Exercise brief:
Return, unchanged, every line starting at the one with "target & measured" and running through the last line of the material below, with nothing else added.

Exercise data:

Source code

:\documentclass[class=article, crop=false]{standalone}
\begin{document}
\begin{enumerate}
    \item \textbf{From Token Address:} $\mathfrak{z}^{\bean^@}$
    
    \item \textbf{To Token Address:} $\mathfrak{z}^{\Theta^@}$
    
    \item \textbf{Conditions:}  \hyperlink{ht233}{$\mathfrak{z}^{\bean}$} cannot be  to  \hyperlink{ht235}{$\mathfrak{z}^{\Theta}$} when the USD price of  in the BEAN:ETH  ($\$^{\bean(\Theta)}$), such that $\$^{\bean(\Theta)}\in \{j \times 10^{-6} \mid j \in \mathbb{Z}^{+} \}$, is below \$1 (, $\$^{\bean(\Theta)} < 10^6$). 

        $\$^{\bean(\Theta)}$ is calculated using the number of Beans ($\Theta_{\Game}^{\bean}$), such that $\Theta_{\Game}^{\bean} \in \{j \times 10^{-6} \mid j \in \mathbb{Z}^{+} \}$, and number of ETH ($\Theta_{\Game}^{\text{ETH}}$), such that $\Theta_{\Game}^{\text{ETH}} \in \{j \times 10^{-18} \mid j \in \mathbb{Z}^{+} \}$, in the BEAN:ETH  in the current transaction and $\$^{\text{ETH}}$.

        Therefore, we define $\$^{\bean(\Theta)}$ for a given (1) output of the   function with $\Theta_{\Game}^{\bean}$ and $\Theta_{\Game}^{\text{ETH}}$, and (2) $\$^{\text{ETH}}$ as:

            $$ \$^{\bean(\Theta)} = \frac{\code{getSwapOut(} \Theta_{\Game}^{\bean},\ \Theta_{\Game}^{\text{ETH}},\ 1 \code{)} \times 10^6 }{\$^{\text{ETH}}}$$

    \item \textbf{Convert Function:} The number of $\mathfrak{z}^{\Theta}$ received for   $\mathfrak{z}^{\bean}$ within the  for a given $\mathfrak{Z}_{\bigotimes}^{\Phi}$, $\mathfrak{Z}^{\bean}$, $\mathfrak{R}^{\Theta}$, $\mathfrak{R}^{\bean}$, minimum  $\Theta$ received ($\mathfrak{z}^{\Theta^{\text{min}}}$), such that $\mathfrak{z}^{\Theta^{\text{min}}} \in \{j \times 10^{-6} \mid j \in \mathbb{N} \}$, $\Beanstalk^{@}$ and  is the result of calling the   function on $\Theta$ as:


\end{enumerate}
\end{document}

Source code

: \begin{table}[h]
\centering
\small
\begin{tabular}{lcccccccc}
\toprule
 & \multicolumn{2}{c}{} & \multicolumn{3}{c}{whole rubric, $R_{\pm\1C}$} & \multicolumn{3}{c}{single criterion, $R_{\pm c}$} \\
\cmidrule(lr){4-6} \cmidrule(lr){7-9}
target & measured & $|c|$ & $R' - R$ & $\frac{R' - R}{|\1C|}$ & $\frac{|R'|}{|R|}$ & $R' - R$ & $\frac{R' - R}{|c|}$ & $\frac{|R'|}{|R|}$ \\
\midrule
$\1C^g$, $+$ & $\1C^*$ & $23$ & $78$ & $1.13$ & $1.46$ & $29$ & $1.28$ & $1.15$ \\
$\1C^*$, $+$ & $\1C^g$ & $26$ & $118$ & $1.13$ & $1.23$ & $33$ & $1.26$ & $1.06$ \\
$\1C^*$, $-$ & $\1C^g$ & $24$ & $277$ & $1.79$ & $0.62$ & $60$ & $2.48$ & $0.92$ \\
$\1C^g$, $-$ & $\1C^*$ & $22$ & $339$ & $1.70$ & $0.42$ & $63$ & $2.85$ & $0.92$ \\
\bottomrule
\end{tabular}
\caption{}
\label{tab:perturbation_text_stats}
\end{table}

Exercise result:
target & measured & $|c|$ & $R' - R$ & $\frac{R' - R}{|\1C|}$ & $\frac{|R'|}{|R|}$ & $R' - R$ & $\frac{R' - R}{|c|}$ & $\frac{|R'|}{|R|}$ \\
\midrule
$\1C^g$, $+$ & $\1C^*$ & $23$ & $78$ & $1.13$ & $1.46$ & $29$ & $1.28$ & $1.15$ \\
$\1C^*$, $+$ & $\1C^g$ & $26$ & $118$ & $1.13$ & $1.23$ & $33$ & $1.26$ & $1.06$ \\
$\1C^*$, $-$ & $\1C^g$ & $24$ & $277$ & $1.79$ & $0.62$ & $60$ & $2.48$ & $0.92$ \\
$\1C^g$, $-$ & $\1C^*$ & $22$ & $339$ & $1.70$ & $0.42$ & $63$ & $2.85$ & $0.92$ \\
\bottomrule
\end{tabular}
\caption{}
\label{tab:perturbation_text_stats}
\end{table}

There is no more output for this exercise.